If you are trying to get your music out there, you’ll get a lot of advice from people with agendas. They want you to do x so that they get y. What follows is generic advice for putting your best foot forward.

Five things every aspiring musician should have:

  1. Mailing list. Before you start freaking out, realize this isn’t a big deal that involves new software and complexity that might make your sensitive artistic brain burn out. You can do this in Gmail or any other mail program. The point is to keep a list of every person who has helped you, liked you, interviewed you, or written to you showing interest. Don’t lose contact through disorganization, which is what 99.99% of musicians do. Ask “Mind if I keep you updated about [Band Name Here]?” and most people will say yes. Then send them periodic updates, about every third month. For people in the industry, this helps them track you and do nice things for you like write articles. For fans, this is a sense of being attached to something important. As your list expands, you can migrate to a free mailing list service.
  2. Audio streaming. As soon as you have recorded material, you should have one current song you stream live. You do not necessarily need more than one, which preserves the exclusivity of your work. However, especially at the demo and first album stages, it doesn’t hurt to worry less about monetizing your work and more about getting it out there. Unfortunately, most streaming services are pretty bad and also rely on the notoriously buggy and unsafe Adobe Flash Player (if your computer got hacked in the last 5 years, it’s most likely it happened through this piece of junkware). The best are SoundCloud and YouTube, and both are free.
  3. Contactability. Most of you have a web/phone presence, but the important part is this: it should never change. Thus you probably want it to be separate from your social media presence, which is where you post updates. What’s wrong with using Facebook as your official page? Social media trends change, and you’ll be (in about six months) in the same place the people are who stuck to MySpace. Get yourself a free website and keep it minimal. Post links to your audio streaming, your mission statement (see below), and have some kind of contact, whether an email address or a contact form.
  4. Demo. What’s this, 1992? A demo? No one uses tapes anymore, you say. That may be so. However, the demo is the most important stage of your band’s career. It’s where you hone your craft and show us the direction into which you’re expanding. It’s also a stage at which experiencing reviewers tend to be generous to you, since they know it’s a work in progress. Most demos get cut from the review pile not for being bad but for being contentless, in other words imitations of form without substance.
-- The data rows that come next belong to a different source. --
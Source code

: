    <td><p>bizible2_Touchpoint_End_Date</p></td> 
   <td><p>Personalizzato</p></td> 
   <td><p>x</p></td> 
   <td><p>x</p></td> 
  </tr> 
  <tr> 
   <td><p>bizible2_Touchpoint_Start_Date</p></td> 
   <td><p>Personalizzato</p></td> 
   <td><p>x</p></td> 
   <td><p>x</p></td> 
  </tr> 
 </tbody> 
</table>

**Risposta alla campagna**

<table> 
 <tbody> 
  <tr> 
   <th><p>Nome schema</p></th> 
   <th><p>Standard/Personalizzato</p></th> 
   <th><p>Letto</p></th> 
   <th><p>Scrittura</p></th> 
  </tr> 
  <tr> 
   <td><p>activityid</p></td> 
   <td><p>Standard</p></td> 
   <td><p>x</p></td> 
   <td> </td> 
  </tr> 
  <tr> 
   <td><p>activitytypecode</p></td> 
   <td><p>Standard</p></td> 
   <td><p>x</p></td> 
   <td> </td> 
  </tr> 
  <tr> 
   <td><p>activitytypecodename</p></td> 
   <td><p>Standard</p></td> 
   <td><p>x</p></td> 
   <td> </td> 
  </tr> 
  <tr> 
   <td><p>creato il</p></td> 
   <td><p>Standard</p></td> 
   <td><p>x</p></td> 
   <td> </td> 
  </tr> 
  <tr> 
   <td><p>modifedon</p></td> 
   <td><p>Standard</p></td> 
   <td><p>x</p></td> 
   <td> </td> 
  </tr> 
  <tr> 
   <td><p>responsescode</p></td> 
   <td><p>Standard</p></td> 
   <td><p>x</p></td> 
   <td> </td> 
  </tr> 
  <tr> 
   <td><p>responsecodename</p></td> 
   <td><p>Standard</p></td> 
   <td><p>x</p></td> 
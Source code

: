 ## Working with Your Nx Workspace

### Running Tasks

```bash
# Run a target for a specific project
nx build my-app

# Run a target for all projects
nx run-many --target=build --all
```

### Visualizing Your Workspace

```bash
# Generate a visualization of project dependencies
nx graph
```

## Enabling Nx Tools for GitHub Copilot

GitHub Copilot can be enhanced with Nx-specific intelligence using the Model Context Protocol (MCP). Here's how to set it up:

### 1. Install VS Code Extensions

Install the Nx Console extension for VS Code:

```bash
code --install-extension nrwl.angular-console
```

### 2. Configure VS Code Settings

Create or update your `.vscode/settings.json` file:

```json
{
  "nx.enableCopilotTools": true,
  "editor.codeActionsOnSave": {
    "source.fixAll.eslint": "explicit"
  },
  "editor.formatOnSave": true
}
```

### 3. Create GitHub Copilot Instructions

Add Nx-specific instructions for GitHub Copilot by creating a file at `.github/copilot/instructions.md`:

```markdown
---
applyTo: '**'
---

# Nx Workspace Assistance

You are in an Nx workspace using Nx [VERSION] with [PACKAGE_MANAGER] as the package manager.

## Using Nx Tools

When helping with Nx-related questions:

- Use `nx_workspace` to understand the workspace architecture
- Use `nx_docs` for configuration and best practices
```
If you’ve got something you are trying to express, even if your style isn’t distinct, experienced reviewers tend to be accepting. A demo also allows you and your fellow band members — if any — to focus on what you’re doing, and figure out if you like your direction. It’s a form of prototyping that’s vital to making music. Nowadays, it might be an MP3 demo. But nothing’s worse than a band who rush out a first album of material that still needs incubation.
  5. Mission statement. This is both a formal mission statement, and a one-liner for your own head. You’re at a party, and you head back over to the punch bowl made from an imitation triceratops skull, and you meet someone new. They ask, “So what’s your band like?” You want to have a one-liner you can zap out in a zombie-like state. This should briefly describe your musical style, but more importantly describe your direction. “We’re a death metal band trying to revive the creativity of the early heavy metal era” or “We’re a doom metal band who want to capture a naturalistic vibe.” Keep this one short and sweet. For your website, and to email to anyone who shows any interest in you, you need a one-paragraph more formal statement. If you aren’t confident in your word-smithing skills, find a local (underappreciated) zine editor or DJ and they will most likely help. Your mission statement should be a clear and easily-grasped statement of both style and substance, and it should be the first thing in any communication you have with industry. It’s not realistic to expect people to remember you immediately, and they’re busy people; give them a helping hint. This also gives people who visit your website “talking points,” such as “I found this new band, they’re organic doom metal” when they tell their friends about you.

This article is limited, and not intended to be anything other that five useful things for you to do. For more general advice, try the BBC page and How to Promote Your Music on About. It’s also worth checking out industry-related rants from Trent Reznor and Steve Albini.

One final word from an industry source:

“Listen to your customers, not your critics. Only invest your efforts into something you enjoy…”

Lee Parsons, CEO, Ditto Music

This is best expressed as a more universal principle: make music that you would be able to listen to for two weeks straight as a teenager and then throw on at least once a month for the rest of your life without getting bored. Make music you would be excited to find in the store or on a dub or torrent. If you satisfy your own cravings, and not the neurotic critique that most of us having running in the back of our heads, you will make something you can believe in.